PSYCHE – a 45-day exhibition developed in collaboration with the National Institute of Mental Health and Neuro Sciences (NIMHANS), DBT/Wellcome Trust India Alliance, The Wellbeing Project and Museum Dr. Guislain, Ghent – explores the human mind and the complexities of thinking and feeling through a variety of exhibits, interactive experiences, films and other live programmes.

Also read: Our brains remain active all the time, says a new Cambridge study

The virtual exhibition brings together philosophers, neuroscientists, artists, psychologists, filmmakers, sociologists, writers and performers. Curated with the advice of a multidisciplinary panel of scholars - Richard Wingate, Sanjeev Jain, Ulrike Kluge and Vikram Patel, and curatorial advisors - Jill Bennett, Marius Kwint, Natasha Ginwala and Ruth Garde, the exhibition features 10 exhibits, 6 films and 40+ live programmes, including workshops, masterclasses and public lectures.

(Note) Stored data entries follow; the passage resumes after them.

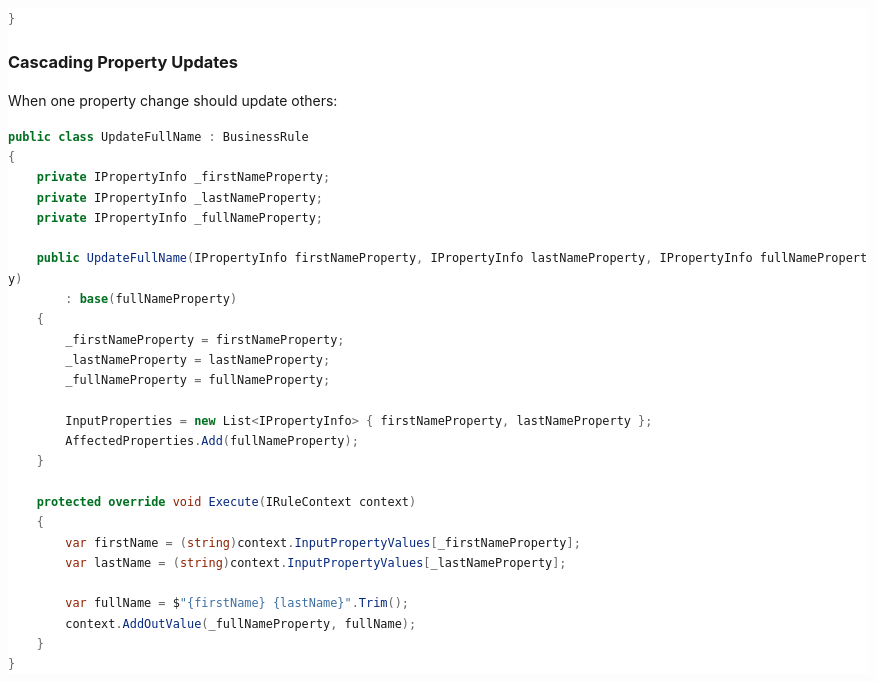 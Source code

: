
```csharp
}
```

### Cascading Property Updates

When one property change should update others:

```csharp
public class UpdateFullName : BusinessRule
{
    private IPropertyInfo _firstNameProperty;
    private IPropertyInfo _lastNameProperty;
    private IPropertyInfo _fullNameProperty;
    
    public UpdateFullName(IPropertyInfo firstNameProperty, IPropertyInfo lastNameProperty, IPropertyInfo fullNameProperty)
        : base(fullNameProperty)
    {
        _firstNameProperty = firstNameProperty;
        _lastNameProperty = lastNameProperty;
        _fullNameProperty = fullNameProperty;
        
        InputProperties = new List<IPropertyInfo> { firstNameProperty, lastNameProperty };
        AffectedProperties.Add(fullNameProperty);
    }
    
    protected override void Execute(IRuleContext context)
    {
        var firstName = (string)context.InputPropertyValues[_firstNameProperty];
        var lastName = (string)context.InputPropertyValues[_lastNameProperty];
        
        var fullName = $"{firstName} {lastName}".Trim();
        context.AddOutValue(_fullNameProperty, fullName);
    }
}
```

“In PSYCHE, we explore the human mind in a most unusual journey where we try to understand the mind with the help of our mind. We pay close attention to both, the maladies as well as the health of our sentient selves. As always, we unpack objects of research inquiry across research disciplines at Science Gallery Bengaluru, to further our mandate of bridging the gap between research and the public,” Jahnavi Phalkey, founding director, Science Gallery Bengaluru, says in a news release.

Some of the highlights from the exhibition include ‘Black Men’s Minds’, an audio-visual installation – created by artists Stephen Rudder, Richard Edwards and D-Fuse – which rests upon the voices of black men who are often missing in conversations on mental health, trauma and stigma.

Stills from the exhibit Playing with Reality, ca. 2022. Created by the London-based creative studio Anagram, this is an interactive experience about how we distinguish what is real from what is not.
Stills from the exhibit Playing with Reality, ca. 2022. Created by the London-based creative studio Anagram, this is an interactive experience about how we distinguish what is real from what is not. (Barry Gene Murphy and May Abdalla)

‘McGill Pain Questionnaire’ visually investigates the objective method for appraising pain, in relation to a subjective experience against the backdrop of a classic clinical pain assessment tool. By combining the McGill Pain Questionnaire, an objective pain measuring tool, with subjective lived experience, Sydney-based artist Eugiene Lee has created a self-portrait installation. The exhibit reflects upon the tension between the clinical system that is ultimately removed from its subject, and the human experience that is built through layers of social interactions, emotions, and memories of lived experience

Meanwhile, ‘HAMLETS Live’ is a 6-part live performance that explores (Shakespeare’s) Hamlet’s inner monologues in a world that is strongly dictated by the real and hyperreal aspects of social media.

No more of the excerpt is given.